<<<<

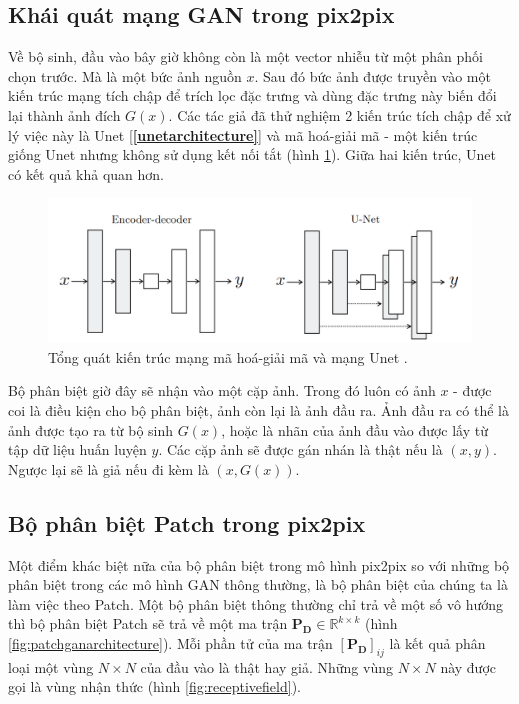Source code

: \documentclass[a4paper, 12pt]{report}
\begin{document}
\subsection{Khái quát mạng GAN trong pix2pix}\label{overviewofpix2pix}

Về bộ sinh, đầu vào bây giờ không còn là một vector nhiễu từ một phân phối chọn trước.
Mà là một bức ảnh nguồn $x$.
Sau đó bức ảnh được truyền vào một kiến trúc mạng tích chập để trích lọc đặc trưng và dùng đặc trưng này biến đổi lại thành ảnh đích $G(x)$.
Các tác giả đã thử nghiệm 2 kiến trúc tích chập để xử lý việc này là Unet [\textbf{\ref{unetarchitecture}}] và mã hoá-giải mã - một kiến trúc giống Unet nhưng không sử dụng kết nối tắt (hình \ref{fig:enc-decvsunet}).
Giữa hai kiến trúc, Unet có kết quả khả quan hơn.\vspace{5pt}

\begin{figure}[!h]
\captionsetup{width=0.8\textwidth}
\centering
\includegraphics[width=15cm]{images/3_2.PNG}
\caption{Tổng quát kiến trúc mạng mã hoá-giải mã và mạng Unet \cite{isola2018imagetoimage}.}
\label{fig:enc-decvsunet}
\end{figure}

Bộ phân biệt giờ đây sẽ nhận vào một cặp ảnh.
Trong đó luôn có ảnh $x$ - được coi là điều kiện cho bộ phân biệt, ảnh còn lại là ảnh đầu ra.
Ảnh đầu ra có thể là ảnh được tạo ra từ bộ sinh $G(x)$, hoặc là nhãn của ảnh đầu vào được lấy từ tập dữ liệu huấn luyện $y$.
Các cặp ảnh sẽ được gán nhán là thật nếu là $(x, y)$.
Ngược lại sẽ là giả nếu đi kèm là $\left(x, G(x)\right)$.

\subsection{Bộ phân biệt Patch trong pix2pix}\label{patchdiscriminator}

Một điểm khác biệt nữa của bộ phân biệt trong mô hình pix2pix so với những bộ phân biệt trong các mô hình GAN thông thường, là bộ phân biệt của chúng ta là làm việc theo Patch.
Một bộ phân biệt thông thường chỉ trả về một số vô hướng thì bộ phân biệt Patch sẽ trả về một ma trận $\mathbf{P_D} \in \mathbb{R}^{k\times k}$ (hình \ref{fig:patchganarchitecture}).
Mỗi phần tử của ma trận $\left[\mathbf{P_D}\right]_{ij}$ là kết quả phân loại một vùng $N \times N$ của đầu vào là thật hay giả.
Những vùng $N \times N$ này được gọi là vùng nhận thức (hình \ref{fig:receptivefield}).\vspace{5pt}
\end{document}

>>>>

# THE TASK:
Would you please copy each line of the listing that contains the word "sinh"?

# RESPONSE BOX:
Về bộ sinh, đầu vào bây giờ không còn là một vector nhiễu từ một phân phối chọn trước.
Ảnh đầu ra có thể là ảnh được tạo ra từ bộ sinh $G(x)$, hoặc là nhãn của ảnh đầu vào được lấy từ tập dữ liệu huấn luyện $y$.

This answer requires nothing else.